Stored entries:
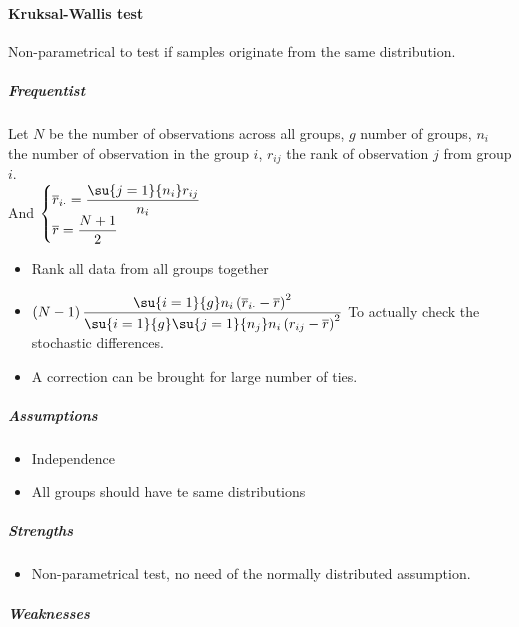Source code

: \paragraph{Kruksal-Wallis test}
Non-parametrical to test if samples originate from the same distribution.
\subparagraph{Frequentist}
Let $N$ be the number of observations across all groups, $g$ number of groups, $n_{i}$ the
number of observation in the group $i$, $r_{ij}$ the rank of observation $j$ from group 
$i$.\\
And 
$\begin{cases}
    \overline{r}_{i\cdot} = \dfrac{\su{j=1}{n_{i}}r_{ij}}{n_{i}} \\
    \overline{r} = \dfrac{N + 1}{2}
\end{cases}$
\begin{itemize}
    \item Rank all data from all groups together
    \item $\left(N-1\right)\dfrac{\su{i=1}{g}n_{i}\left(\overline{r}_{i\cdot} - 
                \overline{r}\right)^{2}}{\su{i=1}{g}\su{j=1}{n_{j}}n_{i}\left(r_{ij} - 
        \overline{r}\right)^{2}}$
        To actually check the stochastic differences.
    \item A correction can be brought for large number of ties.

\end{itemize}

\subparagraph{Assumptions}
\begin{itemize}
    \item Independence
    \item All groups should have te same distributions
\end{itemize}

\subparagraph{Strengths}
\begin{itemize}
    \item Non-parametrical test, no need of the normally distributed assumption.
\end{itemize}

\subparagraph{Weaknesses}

--

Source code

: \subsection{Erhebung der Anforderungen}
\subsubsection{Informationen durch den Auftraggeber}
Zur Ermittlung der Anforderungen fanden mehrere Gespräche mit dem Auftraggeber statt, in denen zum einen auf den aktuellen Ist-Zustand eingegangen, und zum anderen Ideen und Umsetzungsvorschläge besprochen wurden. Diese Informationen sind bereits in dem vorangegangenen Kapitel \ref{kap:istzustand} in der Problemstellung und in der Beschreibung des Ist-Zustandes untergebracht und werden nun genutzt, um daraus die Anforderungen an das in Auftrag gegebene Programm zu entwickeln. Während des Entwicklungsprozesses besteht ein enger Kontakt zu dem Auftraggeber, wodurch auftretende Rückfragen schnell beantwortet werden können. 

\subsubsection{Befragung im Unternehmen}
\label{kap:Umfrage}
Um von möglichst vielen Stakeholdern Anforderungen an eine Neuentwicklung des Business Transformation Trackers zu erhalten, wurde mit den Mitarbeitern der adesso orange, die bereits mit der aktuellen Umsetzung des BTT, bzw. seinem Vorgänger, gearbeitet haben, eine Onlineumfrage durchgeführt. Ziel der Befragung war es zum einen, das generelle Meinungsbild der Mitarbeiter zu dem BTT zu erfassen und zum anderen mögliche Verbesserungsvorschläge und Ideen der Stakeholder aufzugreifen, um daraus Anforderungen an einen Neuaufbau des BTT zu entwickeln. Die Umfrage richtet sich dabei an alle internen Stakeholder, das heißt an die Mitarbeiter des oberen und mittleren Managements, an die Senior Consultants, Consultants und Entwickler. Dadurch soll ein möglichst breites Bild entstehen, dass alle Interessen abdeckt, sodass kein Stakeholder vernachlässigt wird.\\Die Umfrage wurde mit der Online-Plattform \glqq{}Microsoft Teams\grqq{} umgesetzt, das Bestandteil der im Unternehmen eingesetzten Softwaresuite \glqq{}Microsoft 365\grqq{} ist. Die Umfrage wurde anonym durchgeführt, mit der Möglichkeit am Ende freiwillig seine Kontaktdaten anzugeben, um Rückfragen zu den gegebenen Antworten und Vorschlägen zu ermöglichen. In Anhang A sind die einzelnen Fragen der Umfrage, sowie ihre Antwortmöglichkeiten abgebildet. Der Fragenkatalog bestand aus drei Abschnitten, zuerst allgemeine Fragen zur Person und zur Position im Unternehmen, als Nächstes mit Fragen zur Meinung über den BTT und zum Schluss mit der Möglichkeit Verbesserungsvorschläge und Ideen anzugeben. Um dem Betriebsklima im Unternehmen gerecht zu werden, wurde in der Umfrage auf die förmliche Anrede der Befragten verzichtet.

...

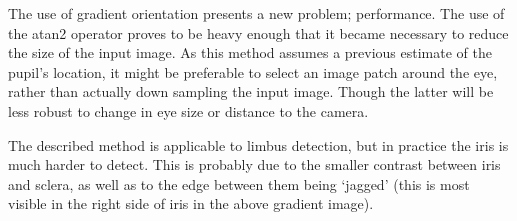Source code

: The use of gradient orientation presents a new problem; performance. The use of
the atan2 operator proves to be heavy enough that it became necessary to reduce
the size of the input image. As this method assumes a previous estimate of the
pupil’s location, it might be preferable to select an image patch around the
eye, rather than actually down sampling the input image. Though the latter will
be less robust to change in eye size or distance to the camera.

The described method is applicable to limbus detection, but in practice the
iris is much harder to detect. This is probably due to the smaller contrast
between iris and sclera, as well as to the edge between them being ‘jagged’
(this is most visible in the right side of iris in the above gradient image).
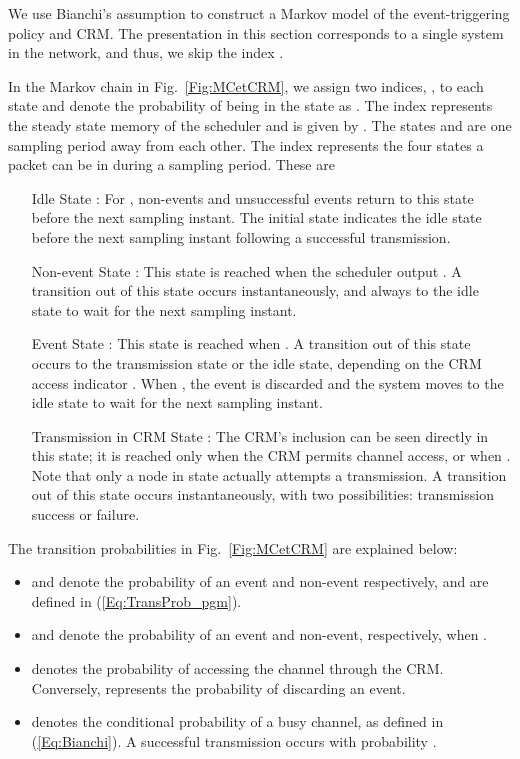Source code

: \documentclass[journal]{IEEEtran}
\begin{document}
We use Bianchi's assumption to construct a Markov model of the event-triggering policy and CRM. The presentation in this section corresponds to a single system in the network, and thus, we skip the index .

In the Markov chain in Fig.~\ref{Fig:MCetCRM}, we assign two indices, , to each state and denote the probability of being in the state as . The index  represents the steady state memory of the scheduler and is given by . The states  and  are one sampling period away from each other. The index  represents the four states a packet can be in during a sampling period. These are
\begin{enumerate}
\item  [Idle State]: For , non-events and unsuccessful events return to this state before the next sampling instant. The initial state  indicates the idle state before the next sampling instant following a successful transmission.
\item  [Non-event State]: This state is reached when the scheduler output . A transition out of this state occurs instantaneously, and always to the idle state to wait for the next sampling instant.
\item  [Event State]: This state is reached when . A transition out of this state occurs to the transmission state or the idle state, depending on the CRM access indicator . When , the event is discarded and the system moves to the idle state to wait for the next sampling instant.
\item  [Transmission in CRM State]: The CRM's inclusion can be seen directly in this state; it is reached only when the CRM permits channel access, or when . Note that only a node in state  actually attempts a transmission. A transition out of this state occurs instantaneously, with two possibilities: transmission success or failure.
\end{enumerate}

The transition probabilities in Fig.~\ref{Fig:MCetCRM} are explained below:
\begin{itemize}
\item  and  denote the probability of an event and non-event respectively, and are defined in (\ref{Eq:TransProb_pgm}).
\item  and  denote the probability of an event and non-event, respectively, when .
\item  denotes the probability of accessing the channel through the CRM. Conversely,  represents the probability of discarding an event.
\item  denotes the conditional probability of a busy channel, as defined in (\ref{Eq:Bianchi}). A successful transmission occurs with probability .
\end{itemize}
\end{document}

### Exercise directions:
All lines with the word "transmission" must be located in the data and copied.

### Response below:
\item  [Idle State]: For , non-events and unsuccessful events return to this state before the next sampling instant. The initial state  indicates the idle state before the next sampling instant following a successful transmission.
\item  [Event State]: This state is reached when . A transition out of this state occurs to the transmission state or the idle state, depending on the CRM access indicator . When , the event is discarded and the system moves to the idle state to wait for the next sampling instant.
\item  [Transmission in CRM State]: The CRM's inclusion can be seen directly in this state; it is reached only when the CRM permits channel access, or when . Note that only a node in state  actually attempts a transmission. A transition out of this state occurs instantaneously, with two possibilities: transmission success or failure.
\item  denotes the conditional probability of a busy channel, as defined in (\ref{Eq:Bianchi}). A successful transmission occurs with probability .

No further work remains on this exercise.